172.105.110.211 - - [29/Jul/2023:10:26:07 -0700] "\x09\x12;Bo3\xA2D\xFD\x01\x86si=\xAE\x12\xBB\xC6\x19\xFD\x1A:\xF3\x11\xC9\xAE\xDA<0\xBC8\x81\x9E\x00\x0F\xCAN\xFB\x05\xC6\xDE\xB7<oN\x01\xA2\x87\x82\xF5/\x8E\xED*\x1F\x0E\xB7C\x0C\xA04]\xBD\x80PVf\x1A\x11\xAF\xF5\xC8\xA3\x16+b\xB1\xD7" 400 157 "-" "-"

If you add the grok pattern to the nodes within the default nginx parser it will be treated in that order so if it pass first or second then it wont go to last which would be your catch all.

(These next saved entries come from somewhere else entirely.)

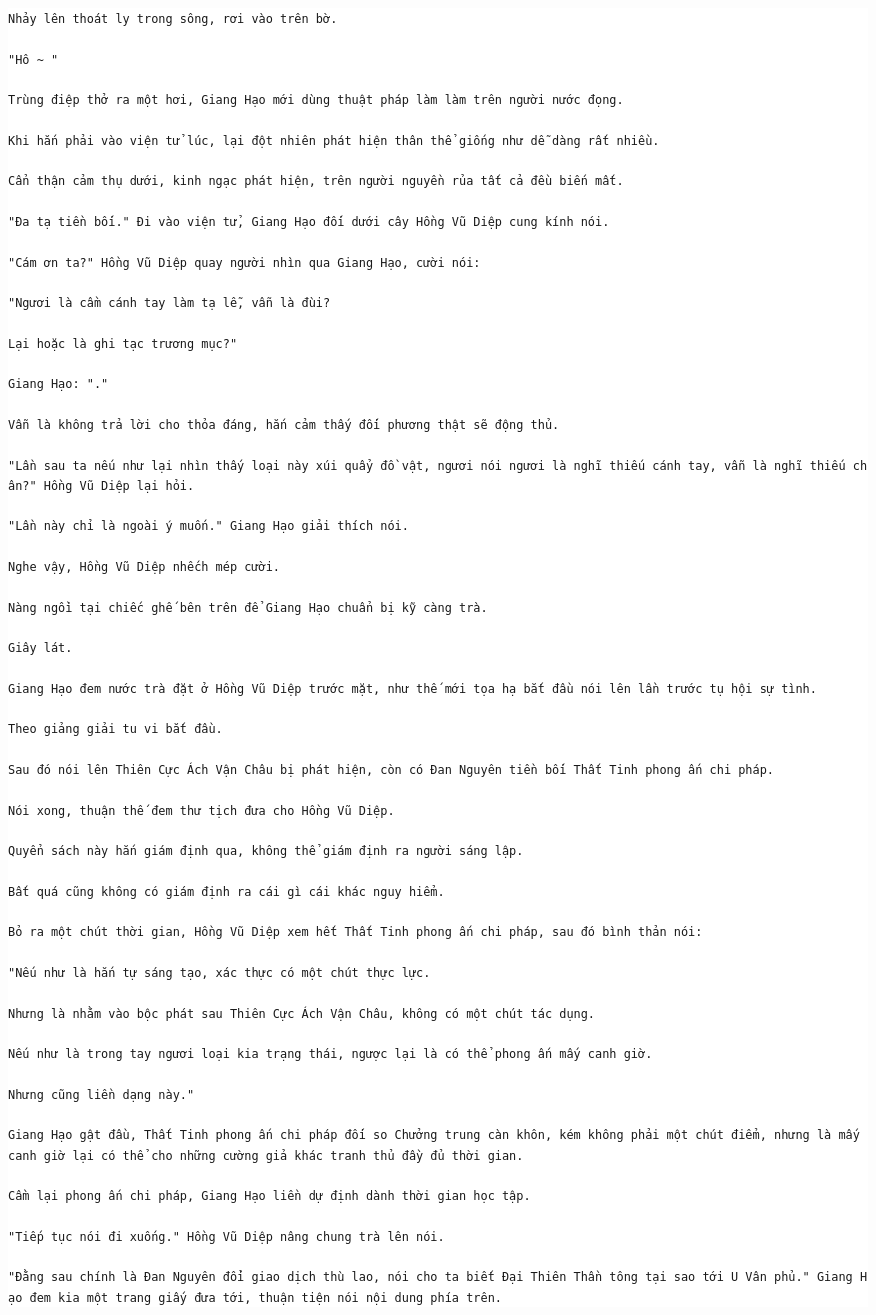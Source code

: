 	Nhảy lên thoát ly trong sông, rơi vào trên bờ.

	"Hô ~ "

	Trùng điệp thở ra một hơi, Giang Hạo mới dùng thuật pháp làm làm trên người nước đọng.

	Khi hắn phải vào viện tử lúc, lại đột nhiên phát hiện thân thể giống như dễ dàng rất nhiều.

	Cẩn thận cảm thụ dưới, kinh ngạc phát hiện, trên người nguyền rủa tất cả đều biến mất.

	"Đa tạ tiền bối." Đi vào viện tử, Giang Hạo đối dưới cây Hồng Vũ Diệp cung kính nói.

	"Cám ơn ta?" Hồng Vũ Diệp quay người nhìn qua Giang Hạo, cười nói:

	"Ngươi là cầm cánh tay làm tạ lễ, vẫn là đùi?

	Lại hoặc là ghi tạc trương mục?"

	Giang Hạo: "."

	Vẫn là không trả lời cho thỏa đáng, hắn cảm thấy đối phương thật sẽ động thủ.

	"Lần sau ta nếu như lại nhìn thấy loại này xúi quẩy đồ vật, ngươi nói ngươi là nghĩ thiếu cánh tay, vẫn là nghĩ thiếu chân?" Hồng Vũ Diệp lại hỏi.

	"Lần này chỉ là ngoài ý muốn." Giang Hạo giải thích nói.

	Nghe vậy, Hồng Vũ Diệp nhếch mép cười.

	Nàng ngồi tại chiếc ghế bên trên để Giang Hạo chuẩn bị kỹ càng trà.

	Giây lát.

	Giang Hạo đem nước trà đặt ở Hồng Vũ Diệp trước mặt, như thế mới tọa hạ bắt đầu nói lên lần trước tụ hội sự tình.

	Theo giảng giải tu vi bắt đầu.

	Sau đó nói lên Thiên Cực Ách Vận Châu bị phát hiện, còn có Đan Nguyên tiền bối Thất Tinh phong ấn chi pháp.

	Nói xong, thuận thế đem thư tịch đưa cho Hồng Vũ Diệp.

	Quyển sách này hắn giám định qua, không thể giám định ra người sáng lập.

	Bất quá cũng không có giám định ra cái gì cái khác nguy hiểm.

	Bỏ ra một chút thời gian, Hồng Vũ Diệp xem hết Thất Tinh phong ấn chi pháp, sau đó bình thản nói:

	"Nếu như là hắn tự sáng tạo, xác thực có một chút thực lực.

	Nhưng là nhằm vào bộc phát sau Thiên Cực Ách Vận Châu, không có một chút tác dụng.

	Nếu như là trong tay ngươi loại kia trạng thái, ngược lại là có thể phong ấn mấy canh giờ.

	Nhưng cũng liền dạng này."

	Giang Hạo gật đầu, Thất Tinh phong ấn chi pháp đối so Chưởng trung càn khôn, kém không phải một chút điểm, nhưng là mấy canh giờ lại có thể cho những cường giả khác tranh thủ đầy đủ thời gian.

	Cầm lại phong ấn chi pháp, Giang Hạo liền dự định dành thời gian học tập.

	"Tiếp tục nói đi xuống." Hồng Vũ Diệp nâng chung trà lên nói.

	"Đằng sau chính là Đan Nguyên đổi giao dịch thù lao, nói cho ta biết Đại Thiên Thần tông tại sao tới U Vân phủ." Giang Hạo đem kia một trang giấy đưa tới, thuận tiện nói nội dung phía trên.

That’s great. It worked perfectly, thanks! I added a node to detect generic requests and an accompanying scenario. Here’s the node, in case it helps anyone else:

  - grok:
      pattern: '(%{IPORHOST:target_fqdn} )?%{IPORHOST:remote_addr} - (%{NGUSER:remote_user})? \[%{HTTPDATE:time_local}\] "%{DATA:request}" %{NUMBER:status} %{NUMBER:body_bytes_sent} "%{NOTDQUOTE:http_referer}" "%{NOTDQUOTE:http_user_agent}"( %{NUMBER:request_length} %{NUMBER:request_time} \[%{DATA:proxy_upstream_name}\] \[%{DATA:proxy_alternative_upstream_name}\])?'
      apply_on: message
      statics:
        - meta: log_type
          value: http_malformed-log
        - target: evt.StrTime
          expression: evt.Parsed.time_local